Data listing Block Start

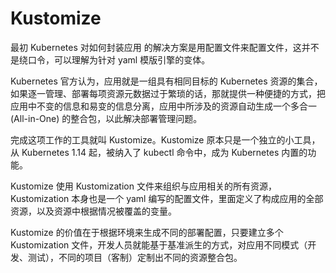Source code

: # Kustomize

最初 Kubernetes 对如何封装应用 的解决方案是用配置文件来配置文件，这并不是绕口令，可以理解为针对 yaml 模版引擎的变体。

Kubernetes 官方认为，应用就是一组具有相同目标的 Kubernetes 资源的集合，如果逐一管理、部署每项资源元数据过于繁琐的话，那就提供一种便捷的方式，把应用中不变的信息和易变的信息分离，应用中所涉及的资源自动生成一个多合一(All-in-One) 的整合包，以此解决部署管理问题。

完成这项工作的工具就叫 Kustomize。Kustomize 原本只是一个独立的小工具，从 Kubernetes 1.14 起，被纳入了 kubectl 命令中，成为 Kubernetes 内置的功能。

Kustomize 使用 Kustomization 文件来组织与应用相关的所有资源，Kustomization 本身也是一个 yaml 编写的配置文件，里面定义了构成应用的全部资源，以及资源中根据情况被覆盖的变量。

Kustomize 的价值在于根据环境来生成不同的部署配置，只要建立多个 Kustomization 文件，开发人员就能基于基准派生的方式，对应用不同模式（开发、测试），不同的项目（客制）定制出不同的资源整合包。
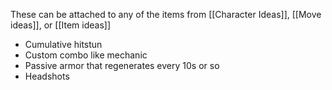 These can be attached to any of the items from [[Character Ideas]], [[Move ideas]], or [[Item ideas]]

- Cumulative hitstun
- Custom combo like mechanic
- Passive armor that regenerates every 10s or so
- Headshots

Data listing Block End

* [About this exercise]: A single integer is the expected output: the number of lines in the data that include the word "Kubernetes".

* [Result of this exercise]: 3